6.
Все по-прежнему
Никола и Коломна,
а не какой-нибудь другой
черт.
12 сент. 1921.
Государь мой!
Подушка Ваша - у приятеля моего Гржебина.
Реляция моя о ней и о "Голом Годе" - у Вас.
Письма от Вас жду - чрезвычайно, очень, - теперь с присовокуплением числа и дня, когда будете в Москве: с тем, чтоб я мог Вас вывести оттуда в Коломну. За границу меня не пускают1, буду в Коломне, чувствую себя застеночно. Пишу новую вещь - не то повесть, не то рассказ - "Санкт-Питерс-Бурх": о Китае.
Все очень плохо, совсем Китай. Собираюсь на этой неделе уехать на дачу, в Коломне же... Не знаете ли, куда сосватать "Санкт-Питерс"? - В Москве у нас организовалось писательско-издательское содружество (Зайцев, Пастернак, Чулков, Новиков, я и пр.2): Вас памятуем.
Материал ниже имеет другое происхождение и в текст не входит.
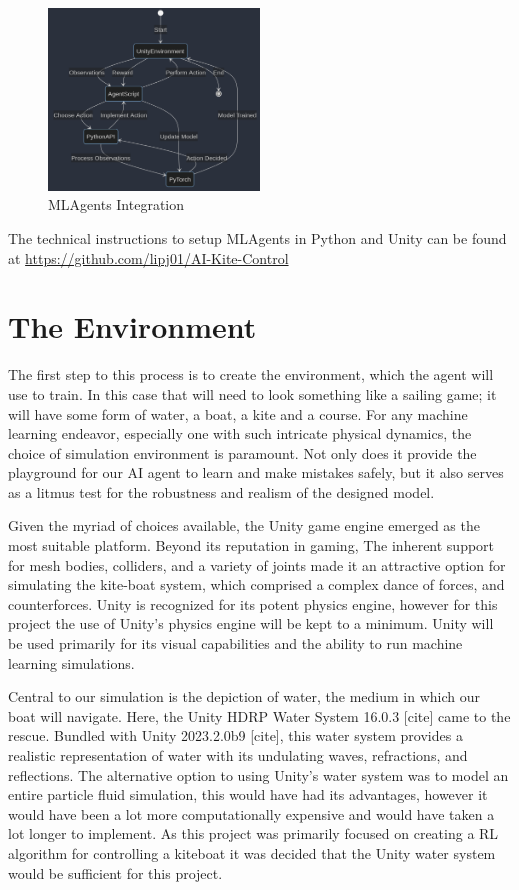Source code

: \begin{figure}[h]
    \centering
    \includegraphics[width=0.5\textwidth]{Images/unity_mlagents.png}
    \caption{MLAgents Integration}\label{MLAgents_Integration}
\end{figure}



The technical instructions to setup MLAgents in Python and Unity can be found at 
\url{https://github.com/lipj01/AI-Kite-Control}

\section{The Environment}

The first step to this process is to create the environment, which the agent will use to train. In this case that will need to look something like a sailing game; it will have some form of water, a boat, a kite and a course. 
For any machine learning endeavor, especially one with such intricate physical dynamics, the choice of simulation environment is paramount. Not only does it provide the playground for our AI agent to learn and make mistakes safely, but it also serves as a litmus test for the robustness and realism of the designed model.

Given the myriad of choices available, the Unity game engine emerged as the most suitable platform. Beyond its reputation in gaming, 
The inherent support for mesh bodies, colliders, and a variety of joints made it an attractive option for simulating the kite-boat system, which comprised a complex dance of forces, and counterforces.
Unity is recognized for its potent physics engine, however for this project the use of Unity's physics engine will be kept to a minimum. Unity will be used primarily for its visual capabilities and the ability to run machine learning simulations. 

Central to our simulation is the depiction of water, the medium in which our boat will navigate. Here, the Unity HDRP Water System 16.0.3 [cite] came to the rescue. Bundled with Unity 2023.2.0b9 [cite], this water system provides a realistic representation of water with its undulating waves, refractions, and reflections. 
The alternative option to using Unity's water system was to model an entire particle fluid simulation, this would have had its advantages, however it would have been a lot more computationally expensive and would have taken a lot longer to implement. As this project was primarily focused on creating a RL algorithm for controlling a kiteboat it was decided that the Unity water system would be sufficient for this project.  

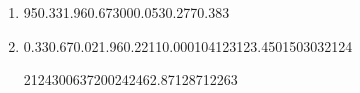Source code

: 
\begin{question}
    
    \begin{enumerate}[label={\textbf{\alph*)}}]

        \item 
        
             \begin{formula3}
                {95}{0.33}{1.96}{0.67}{300}{0.053}{0.277}{0.383}
             \end{formula3}

        \item 
            
            \begin{formula4}
                {0.33}{0.67}{0.02}{1.96}{0.2211}{0.000104123}{123.450150303}{2124}
            \end{formula4}

            \begin{formula5}
                {2124}{300}{637200}{2424}{62.87128712}{263}
            \end{formula5}

    \end{enumerate}
\end{question}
Будем "скифствовать" до белого каления!
Вот и все. Очень скверно. Поблагодарите Людмилу Николаевну - за план3: пригодился очень.
Вот и все.
Ваш Бор. Пильняк.
Пришлите "Дом"4 и гонорарии(?)!
<приписка сверху слева:>
Никола. А у Николы - событие: жулики сняли у
колоколов языки, потому что языки были
привязаны подошвенным ремнем. Ремни - унесли,
а языки - к стенке приставили.
<приписка слева, снизу вверх:>
А яблоки у меня тоже есть, ими пахнет. Как хорошо, если бы у меня была бессонница: я сплю по 12 часов в сутки (!) - с тоски, от скуки, оттого, что чувствую себя арестантом!
Примечания
1. Впервые за границу, в Германию, Пильняк поехал в январе 1922 г.
2. Эта идея не осуществилась, см. письмо Пильняка Е. Замятину от 17 декабря 1921 г.
4. Имеется в виду журнал "Дом искусств".